The Starbucks index
Burgers or beans?
A new theory is percolating through the foreign-exchange markets
Jan 15th 2004
STARBUCKS was due to open its first coffee shop in France on January 16th—a brave step, given that Paris invented café culture. Some of the French press are frothing at the mouth at the notion that Americans think they can make coffee. Jean-Paul Sartre, they scoff, would hardly have found the same inspiration slurping from a paper cup as sipping black coffee in Les Deux Magots. The Economist, however, has been pondering a more existential idea: what can the price of Starbucks coffee—now served in as many as 32 countries—tell us about exchange rates?

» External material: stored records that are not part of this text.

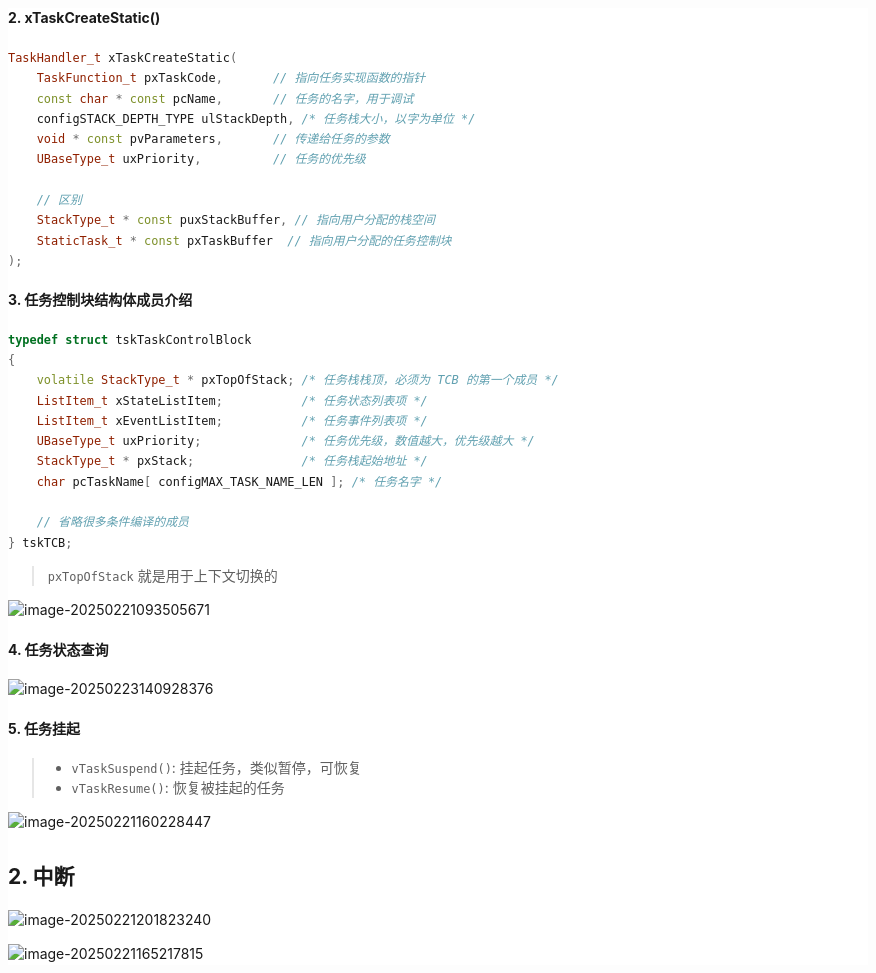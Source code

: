 #### 2. xTaskCreateStatic()

```cpp
TaskHandler_t xTaskCreateStatic(
    TaskFunction_t pxTaskCode,       // 指向任务实现函数的指针
    const char * const pcName,       // 任务的名字，用于调试
    configSTACK_DEPTH_TYPE ulStackDepth, /* 任务栈大小，以字为单位 */
    void * const pvParameters,       // 传递给任务的参数
    UBaseType_t uxPriority,          // 任务的优先级
  
    // 区别
    StackType_t * const puxStackBuffer, // 指向用户分配的栈空间
    StaticTask_t * const pxTaskBuffer  // 指向用户分配的任务控制块
);
```

#### 3. 任务控制块结构体成员介绍

```cpp
typedef struct tskTaskControlBlock
{
    volatile StackType_t * pxTopOfStack; /* 任务栈栈顶，必须为 TCB 的第一个成员 */
    ListItem_t xStateListItem;           /* 任务状态列表项 */
    ListItem_t xEventListItem;           /* 任务事件列表项 */
    UBaseType_t uxPriority;              /* 任务优先级，数值越大，优先级越大 */
    StackType_t * pxStack;               /* 任务栈起始地址 */
    char pcTaskName[ configMAX_TASK_NAME_LEN ]; /* 任务名字 */

    // 省略很多条件编译的成员
} tskTCB;
```

> `pxTopOfStack` 就是用于上下文切换的

![image-20250221093505671](https://cdn.jsdelivr.net/gh/MTsocute/New_Image@main/img/image-20250221093505671.png)

#### 4. 任务状态查询

![image-20250223140928376](https://raw.githubusercontent.com/MTsocute/New_Image/main/img/image-20250223140928376.png)

#### 5. 任务挂起

> - `vTaskSuspend()`: 挂起任务，类似暂停，可恢复
> - `vTaskResume()`: 恢复被挂起的任务

![image-20250221160228447](https://cdn.jsdelivr.net/gh/MTsocute/New_Image@main/img/image-20250221160228447.png)

## 2. 中断

![image-20250221201823240](https://cdn.jsdelivr.net/gh/MTsocute/New_Image@main/img/image-20250221201823240.png)

![image-20250221165217815](https://cdn.jsdelivr.net/gh/MTsocute/New_Image@main/img/image-20250221165217815.png)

Readers may be familiar with The Economist's long-running Big Mac index: by comparing burger prices around the world, it offers a light-hearted guide to whether currencies are at their “correct” level against the dollar. Given the dollar's recent plunge against the euro and growing complaints that China is unfairly holding down its currency, we cannot resist testing whether a Starbucks “tall latte index” reaches the same conclusions as our Big Mac index. Both are based on the theory of purchasing-power parity (PPP). This says that, in the long run, exchange rates should move towards levels that equalise the prices of a basket of goods and services in different countries—ie, a dollar should buy the same everywhere.
By coincidence, the average price of a Starbucks tall latte in America is the same as the average price of a Big Mac, $2.80. By dividing the local currency price in each country by the dollar price we can calculate dollar PPPs. Comparing these with actual exchange rates is one test of whether a currency is undervalued or overvalued.

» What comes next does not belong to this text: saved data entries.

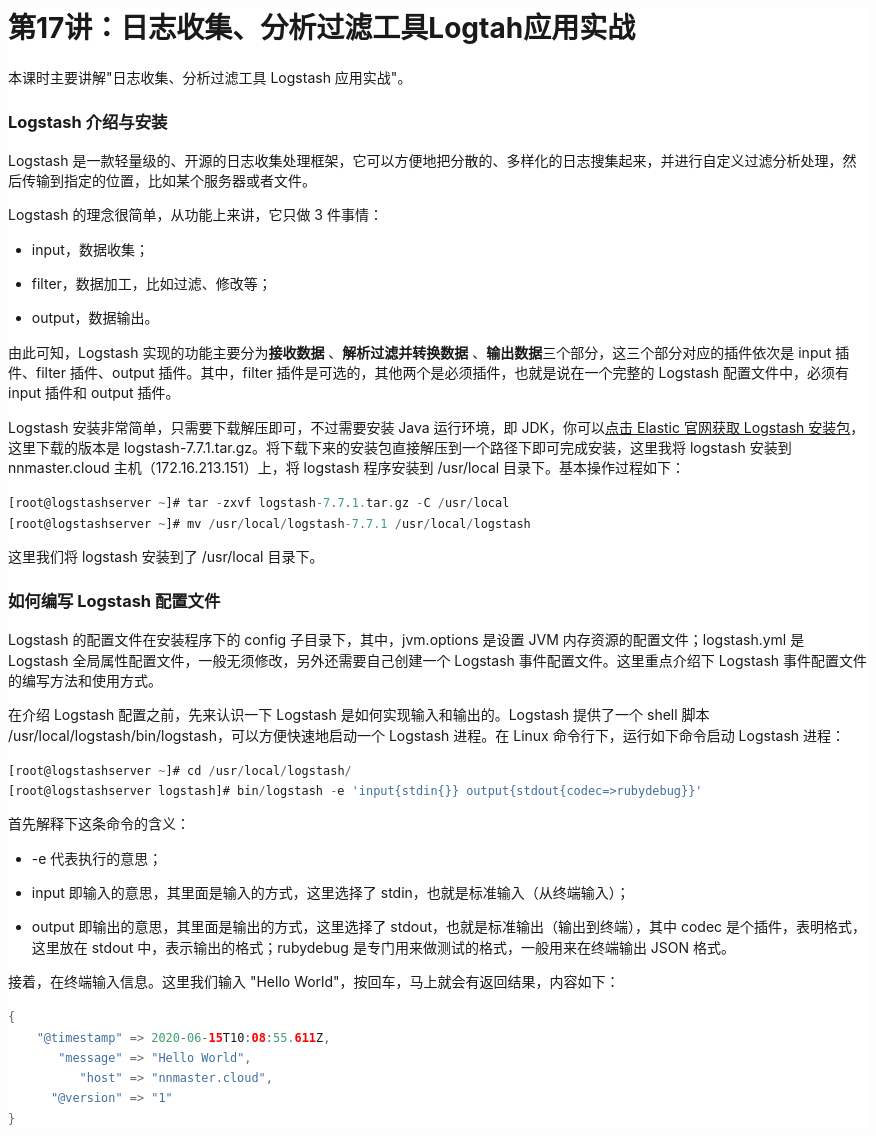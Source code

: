 # 第17讲：日志收集、分析过滤工具Logtah应用实战

本课时主要讲解"日志收集、分析过滤工具 Logstash 应用实战"。

### Logstash 介绍与安装

Logstash 是一款轻量级的、开源的日志收集处理框架，它可以方便地把分散的、多样化的日志搜集起来，并进行自定义过滤分析处理，然后传输到指定的位置，比如某个服务器或者文件。

Logstash 的理念很简单，从功能上来讲，它只做 3 件事情：

* input，数据收集；

* filter，数据加工，比如过滤、修改等；

* output，数据输出。

由此可知，Logstash 实现的功能主要分为**接收数据** 、**解析过滤并转换数据** 、**输出数据**三个部分，这三个部分对应的插件依次是 input 插件、filter 插件、output 插件。其中，filter 插件是可选的，其他两个是必须插件，也就是说在一个完整的 Logstash 配置文件中，必须有 input 插件和 output 插件。

Logstash 安装非常简单，只需要下载解压即可，不过需要安装 Java 运行环境，即 JDK，你可以[点击 Elastic 官网获取 Logstash 安装包](https://www.elastic.co/downloads/logstash)，这里下载的版本是 logstash-7.7.1.tar.gz。将下载下来的安装包直接解压到一个路径下即可完成安装，这里我将 logstash 安装到 nnmaster.cloud 主机（172.16.213.151）上，将 logstash 程序安装到 /usr/local 目录下。基本操作过程如下：

```dart
[root@logstashserver ~]# tar -zxvf logstash-7.7.1.tar.gz -C /usr/local
[root@logstashserver ~]# mv /usr/local/logstash-7.7.1 /usr/local/logstash
```

这里我们将 logstash 安装到了 /usr/local 目录下。

### 如何编写 Logstash 配置文件

Logstash 的配置文件在安装程序下的 config 子目录下，其中，jvm.options 是设置 JVM 内存资源的配置文件；logstash.yml 是 Logstash 全局属性配置文件，一般无须修改，另外还需要自己创建一个 Logstash 事件配置文件。这里重点介绍下 Logstash 事件配置文件的编写方法和使用方式。

在介绍 Logstash 配置之前，先来认识一下 Logstash 是如何实现输入和输出的。Logstash 提供了一个 shell 脚本 /usr/local/logstash/bin/logstash，可以方便快速地启动一个 Logstash 进程。在 Linux 命令行下，运行如下命令启动 Logstash 进程：

```dart
[root@logstashserver ~]# cd /usr/local/logstash/
[root@logstashserver logstash]# bin/logstash -e 'input{stdin{}} output{stdout{codec=>rubydebug}}'
```

首先解释下这条命令的含义：

* -e 代表执行的意思；

* input 即输入的意思，其里面是输入的方式，这里选择了 stdin，也就是标准输入（从终端输入）；

* output 即输出的意思，其里面是输出的方式，这里选择了 stdout，也就是标准输出（输出到终端），其中 codec 是个插件，表明格式，这里放在 stdout 中，表示输出的格式；rubydebug 是专门用来做测试的格式，一般用来在终端输出 JSON 格式。

接着，在终端输入信息。这里我们输入 "Hello World"，按回车，马上就会有返回结果，内容如下：

```java
{
    "@timestamp" => 2020-06-15T10:08:55.611Z,
       "message" => "Hello World",
          "host" => "nnmaster.cloud",
      "@version" => "1"
}
```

Our tall-latte index tells broadly the same story as the Big Mac index for most main currencies (see table; see article). Economic trouble is surely brewing in Europe: the euro (based on the average price of €2.93—$3.70—in member countries where Starbucks operates) is about 30% overvalued against the dollar. Sterling is 17% too strong. By both measures, the Swiss franc is the world's most overvalued currency. The Canadian, Australian and New Zealand dollars are still undervalued against the dollar despite their recent climb.
Where the two measures differ is in Asia. The burger index says the yen is 12% undervalued against the dollar; on the coffee standard, however, it is 13% overvalued. More startling is the Chinese yuan: it is 56% undervalued according to the Big Mac, but spot on its dollar PPP according to our Starbucks index. If so, American manufacturers have no grounds to complain about the yuan. The pricing differences probably reflect different competition in the markets for the two products.

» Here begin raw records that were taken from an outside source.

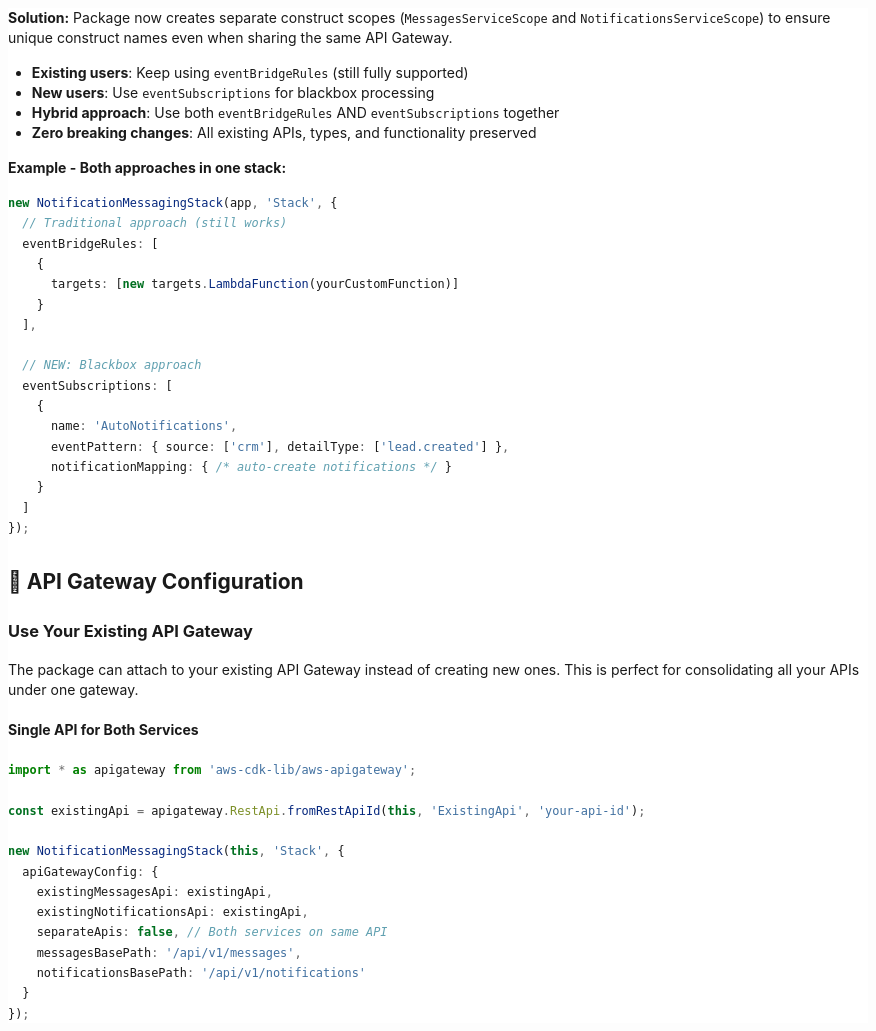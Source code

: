 **Solution:** Package now creates separate construct scopes (`MessagesServiceScope` and `NotificationsServiceScope`) to ensure unique construct names even when sharing the same API Gateway.

- **Existing users**: Keep using `eventBridgeRules` (still fully supported)
- **New users**: Use `eventSubscriptions` for blackbox processing  
- **Hybrid approach**: Use both `eventBridgeRules` AND `eventSubscriptions` together
- **Zero breaking changes**: All existing APIs, types, and functionality preserved

**Example - Both approaches in one stack:**
```typescript
new NotificationMessagingStack(app, 'Stack', {
  // Traditional approach (still works)
  eventBridgeRules: [
    {
      targets: [new targets.LambdaFunction(yourCustomFunction)]
    }
  ],
  
  // NEW: Blackbox approach
  eventSubscriptions: [
    {
      name: 'AutoNotifications',
      eventPattern: { source: ['crm'], detailType: ['lead.created'] },
      notificationMapping: { /* auto-create notifications */ }
    }
  ]
});
```

## 🔌 **API Gateway Configuration**

### **Use Your Existing API Gateway**

The package can attach to your existing API Gateway instead of creating new ones. This is perfect for consolidating all your APIs under one gateway.

#### **Single API for Both Services**
```typescript
import * as apigateway from 'aws-cdk-lib/aws-apigateway';

const existingApi = apigateway.RestApi.fromRestApiId(this, 'ExistingApi', 'your-api-id');

new NotificationMessagingStack(this, 'Stack', {
  apiGatewayConfig: {
    existingMessagesApi: existingApi,
    existingNotificationsApi: existingApi,
    separateApis: false, // Both services on same API
    messagesBasePath: '/api/v1/messages',
    notificationsBasePath: '/api/v1/notifications'
  }
});
```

Many readers will find burgernomics and lattenomics hard to swallow. Both are flawed as measures of PPP, because they are distorted by differences in the cost of non-tradables such as rents. Yet they are surely a more fun way to understand exchange rates than textbooks. Many readers ask why we don't we use the price of The Economist around the globe. Unlike the Big Mac or a tall latte, The Economist is not produced locally in lots of countries, so distribution accounts for a large chunk of its cost. Burgers and coffee are therefore likelier to give some clues about currencies.